■ ACTIVITY:
Would you please copy every line below that includes the string "Granville"?

■ GIVEN RECORDS:
=== Begin Enclosure ===

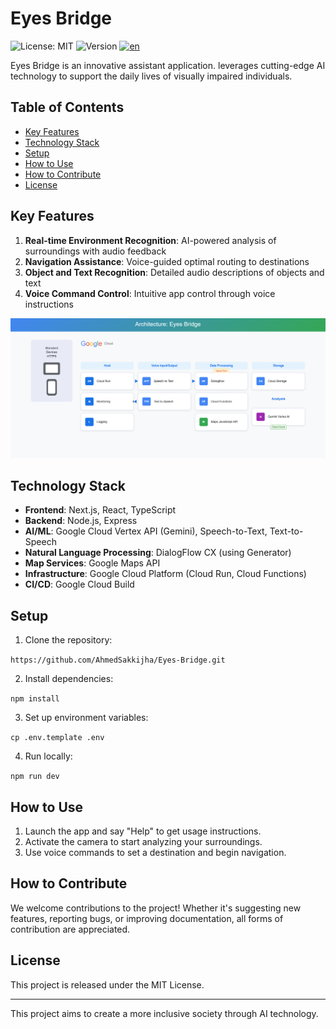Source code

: # Eyes Bridge

![License: MIT](https://img.shields.io/badge/License-MIT-yellow.svg)
![Version](https://img.shields.io/badge/version-1.0.0-blue)
<a href="README.md">
<img src="https://img.shields.io/badge/lang-en-brightgreen.svg" alt="en">
</a>

Eyes Bridge is an innovative assistant application. leverages cutting-edge AI technology 
to support the daily lives of visually impaired individuals.


## Table of Contents

- [Key Features](#key-features)
- [Technology Stack](#technology-stack)
- [Setup](#setup)
- [How to Use](#how-to-use)
- [How to Contribute](#how-to-contribute)
- [License](#license)

## Key Features

1. **Real-time Environment Recognition**: AI-powered analysis of surroundings with audio feedback
2. **Navigation Assistance**: Voice-guided optimal routing to destinations
3. **Object and Text Recognition**: Detailed audio descriptions of objects and text
4. **Voice Command Control**: Intuitive app control through voice instructions

![Architecture](./public/images/architectur.png)


## Technology Stack

- **Frontend**: Next.js, React, TypeScript
- **Backend**: Node.js, Express
- **AI/ML**: Google Cloud Vertex API (Gemini), Speech-to-Text, Text-to-Speech
- **Natural Language Processing**: DialogFlow CX (using Generator)
- **Map Services**: Google Maps API
- **Infrastructure**: Google Cloud Platform (Cloud Run, Cloud Functions)
- **CI/CD**: Google Cloud Build


## Setup

1. Clone the repository:

` https://github.com/AhmedSakkijha/Eyes-Bridge.git `

2. Install dependencies:

`npm install`

3. Set up environment variables:

`cp .env.template .env`

4. Run locally:

`npm run dev`

## How to Use

1. Launch the app and say "Help" to get usage instructions.
2. Activate the camera to start analyzing your surroundings.
3. Use voice commands to set a destination and begin navigation.

## How to Contribute

We welcome contributions to the project! Whether it's suggesting new features, reporting bugs, or improving documentation, all forms of contribution are appreciated.

## License

This project is released under the MIT License.

---

This project aims to create a more inclusive society through AI technology.




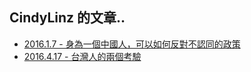 ## CindyLinz 的文章..

  + [2016.1.7 - 身為一個中國人，可以如何反對不認同的政策](2016.1.7-HowToRejectPolicyAsAChinese.html)
  + [2016.4.17 - 台灣人的兩個考驗](2016.4.17-TwoChallengesForTaiwanese.html)
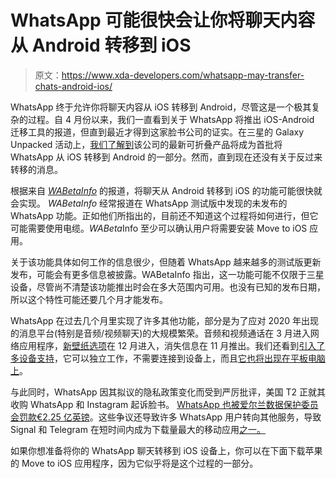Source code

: # WhatsApp 可能很快会让你将聊天内容从 Android 转移到 iOS

> 原文：<https://www.xda-developers.com/whatsapp-may-transfer-chats-android-ios/>

WhatsApp 终于允许你将聊天内容从 iOS 转移到 Android，尽管这是一个极其复杂的过程。自 4 月份以来，我们一直看到关于 WhatsApp 将推出 iOS-Android 迁移工具的报道，但直到最近才得到这家脸书公司的证实。在三星的 Galaxy Unpacked 活动上，[我们了解到](https://www.xda-developers.com/whatsapp-move-chat-history-from-ios-to-android/)该公司的最新可折叠产品将成为首批将 WhatsApp 从 iOS 转移到 Android 的一部分。然而，直到现在还没有关于反过来转移的消息。

根据来自 [*WABetaInfo*](https://wabetainfo.com/whatsapp-beta-for-android-2-21-19-1-whats-new/) 的报道，将聊天从 Android 转移到 iOS 的功能可能很快就会实现。 *WABetaInfo* 经常报道在 WhatsApp 测试版中发现的未发布的 WhatsApp 功能。正如他们所指出的，目前还不知道这个过程将如何进行，但它可能需要使用电缆。*WABeta*Info 至少可以确认用户将需要安装 Move to iOS 应用。

关于该功能具体如何工作的信息很少，但随着 WhatsApp 越来越多的测试版更新发布，可能会有更多信息被披露。WABetaInfo 指出，这一功能可能不仅限于三星设备，尽管尚不清楚该功能推出时会在多大范围内可用。也没有已知的发布日期，所以这个特性可能还要几个月才能发布。

WhatsApp 在过去几个月里实现了许多其他功能，部分是为了应对 2020 年出现的消息平台(特别是音频/视频聊天)的大规模繁荣。音频和视频通话在 3 月进入网络应用程序，[新壁纸选项](https://www.xda-developers.com/whatsapp-update-brings-advanced-wallpaper-features-improved-sticker-search/)在 12 月进入，消失信息在 11 月推出。我们还看到[引入了多设备支持](https://www.xda-developers.com/whatsapp-multi-device-support-rolling-out/)，它可以独立工作，不需要连接到设备上，而且[它也将出现在平板电脑上](https://www.xda-developers.com/whatsapp-multi-device-ipads-tablets/)。

与此同时，WhatsApp 因其拟议的隐私政策变化而受到严厉批评，美国 T2 正就其收购 WhatsApp 和 Instagram 起诉脸书。 [WhatsApp 也被爱尔兰数据保护委员会罚款€2.25 亿英镑](https://www.xda-developers.com/ireland-fines-whatsapp-225-million-euros/)。这些争议还导致许多 WhatsApp 用户转向其他服务，导致 Signal 和 Telegram 在短时间内成为下载量最大的移动应用[之一。](https://www.androidpolice.com/2021/01/11/signal-tops-app-store-charts-globally-as-whatsapp-bows-down-to-facebook/)

如果你想准备将你的 WhatsApp 聊天转移到 iOS 设备上，你可以在下面下载苹果的 Move to iOS 应用程序，因为它似乎将是这个过程的一部分。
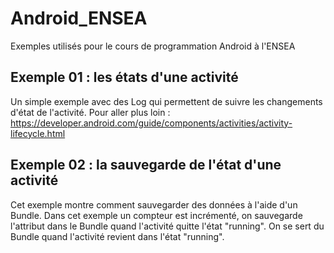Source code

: # Android_ENSEA
Exemples utilisés pour le cours de programmation Android à l'ENSEA

## Exemple 01 : les états d'une activité
Un simple exemple avec des Log qui permettent de suivre les changements d'état de l'activité.
Pour aller plus loin : https://developer.android.com/guide/components/activities/activity-lifecycle.html

## Exemple 02 : la sauvegarde de l'état d'une activité
Cet exemple montre comment sauvegarder des données à l'aide d'un Bundle.
Dans cet exemple un compteur est incrémenté, on sauvegarde l'attribut dans le Bundle quand l'activité quitte l'état "running".
On se sert du Bundle quand l'activité revient dans l'état "running".
    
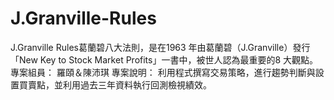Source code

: # J.Granville-Rules
J.Granville Rules葛蘭碧八大法則，是在1963 年由葛蘭碧（J.Granville）發行「New Key to Stock Market Profits」一書中，被世人認為最重要的8 大觀點。
專案組員：
羅頤＆陳沛琪
專案說明：
利用程式撰寫交易策略，進行趨勢判斷與設置買賣點，並利用過去三年資料執行回測檢視績效。
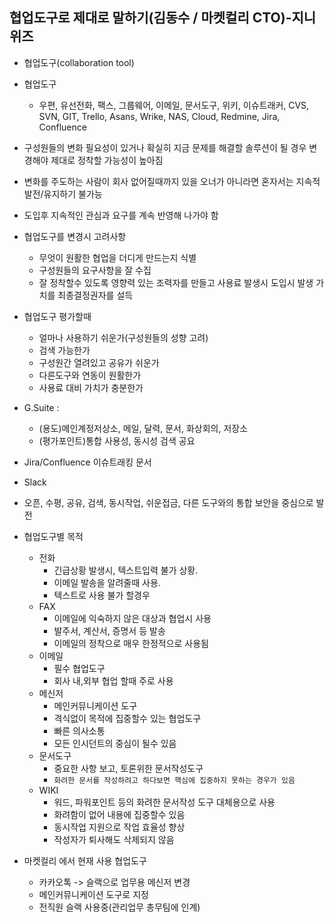협업도구로 제대로 말하기(김동수 / 마켓컬리 CTO)-지니위즈
---

- 협업도구(collaboration tool)

- 협업도구
    - 우편, 유선전화, 팩스, 그룹웨어, 이메일, 문서도구, 위키, 이슈트래커, CVS, SVN, GIT, Trello, Asans, Wrike, NAS, Cloud, Redmine, 
    Jira, Confluence
    

- 구성원들의 변화 필요성이 있거나 확실히 지금 문제를 해결할 솔루션이 될 경우 변경해야 제대로 정착할 가능성이 높아짐
- 변화를 주도하는 사람이 회사 없어질때까지 있을 오너가 아니라면 혼자서는 지속적 발전/유지하기 불가능
- 도입후 지속적인 관심과 요구를 계속 반영해 나가야 함

- 협업도구를 변경시 고려사항
    - 무엇이 원활한 협업을 더디게 만드는지 식별
    - 구성원들의 요구사항을 잘 수집
    - 잘 정착할수 있도록 영향력 있는 조력자를 만들고 사용료 발생시 도입시 발생 가치를 최종결정권자를 설득

- 협업도구 평가할때
    - 얼마나 사용하기 쉬운가(구성원들의 성향 고려)
    - 검색 가능한가
    - 구성원간 열려있고 공유가 쉬운가
    - 다른도구와 연동이 원활한가
    - 사용료 대비 가치가 충분한가

- G.Suite : 
    - (용도)메인계정저상소, 메일, 달력, 문서, 화상회의, 저장소
    - (평가포인트)통합 사용성, 동시성 검색 공요
    
- Jira/Confluence
    이슈트래킹 문서
    
- Slack

- 오픈, 수평, 공유, 검색, 동시작업, 쉬운접금, 다른 도구와의 통합 보안을 중심으로 발전

- 협업도구별 목적
    - 전화 
        - 긴급상황 발생시, 텍스트입력 불가 상황. 
        - 이메일 발송을 알려줄때 사용. 
        - 텍스트로 사용 불가 할경우
    - FAX
        - 이메일에 익숙하지 않은 대상과 협업시 사용
        - 발주서, 계산서, 증명서 등 발송
        - 이메일의 정착으로 매우 한정적으로 사용됨
    - 이메일
        - 필수 협업도구
        - 회사 내,외부 협업 할때 주로 사용
    - 메신저
        - 메인커뮤니케이션 도구
        - 격식없이 목적에 집중할수 있는 협업도구
        - 빠른 의사소통
        - 모든 인시던트의 중심이 될수 있음
    - 문서도구
        - 중요한 사항 보고, 토론위한 문서작성도구
        - `화려한 문서를 작성하려고 하다보면 핵심에 집중하지 못하는 경우가 있음`
    - WIKI
        - 워드, 파워포인트 등의 화려한 문서작성 도구 대체용으로 사용
        - 화려함이 없어 내용에 집중할수 있음
        - 동시작업 지원으로 작업 효율성 향상
        - 작성자가 퇴사해도 삭제되지 않음

- 마켓컬리 에서 현재 사용 협업도구
    - 카카오톡 -> 슬랙으로 업무용 메신저 변경
    - 메인커뮤니케이션 도구로 지정
    - 전직원 슬랙 사용중(관리업무 총무팀에 인계)
    
    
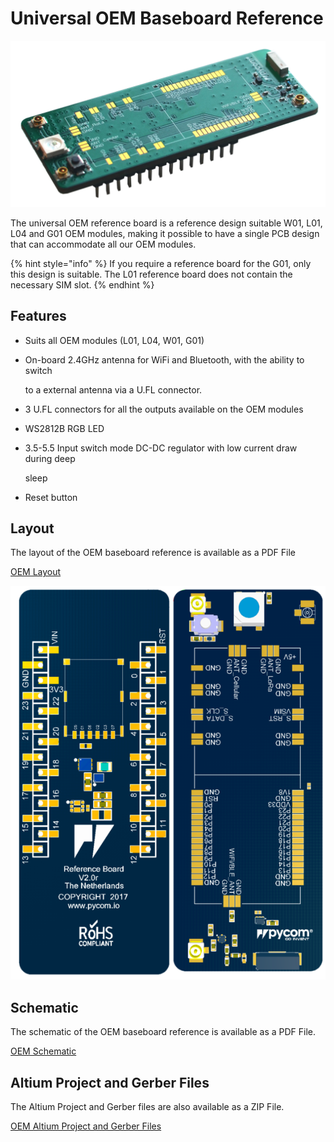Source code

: # Universal OEM Baseboard Reference

![](../../.gitbook/assets/universal_reference%20%281%29.png)

The universal OEM reference board is a reference design suitable W01, L01, L04 and G01 OEM modules, making it possible to have a single PCB design that can accommodate all our OEM modules.

{% hint style="info" %}
If you require a reference board for the G01, only this design is suitable. The L01 reference board does not contain the necessary SIM slot.
{% endhint %}

## Features

* Suits all OEM modules \(L01, L04, W01, G01\)
* On-board 2.4GHz antenna for WiFi and Bluetooth, with the ability to switch

  to a external antenna via a U.FL connector.

* 3 U.FL connectors for all the outputs available on the OEM modules
* WS2812B RGB LED
* 3.5-5.5 Input switch mode DC-DC regulator with low current draw during deep

  sleep

* Reset button

## Layout

The layout of the OEM baseboard reference is available as a PDF File

<a href="../../.gitbook/assets/oem-universal-layout.pdf" target="_blank"> OEM Layout </a>

![](../../.gitbook/assets/oem-universal-layout-1.png)

## Schematic

The schematic of the OEM baseboard reference is available as a PDF File.

<a href="../../.gitbook/assets/oem-universal-schematic.pdf" target="_blank"> OEM Schematic </a>

## Altium Project and Gerber Files

The Altium Project and Gerber files are also available as a ZIP File.

[OEM Altium Project and Gerber Files](../../.gitbook/assets/oem-universal-baseboard-ref.zip)

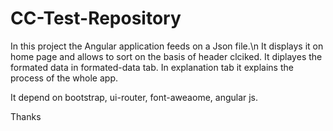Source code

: # CC-Test-Repository
In this project the Angular application feeds on a Json file.\n
It displays it on home page and allows to sort on the basis of header clciked.
It diplayes the formated data in formated-data tab.
In explanation tab it explains the process of the whole app.

It depend on bootstrap, ui-router, font-aweaome, angular js.

Thanks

=== End Enclosure ===

■ RESULT BELOW:
: # J.Granville-Rules
J.Granville Rules葛蘭碧八大法則，是在1963 年由葛蘭碧（J.Granville）發行「New Key to Stock Market Profits」一書中，被世人認為最重要的8 大觀點。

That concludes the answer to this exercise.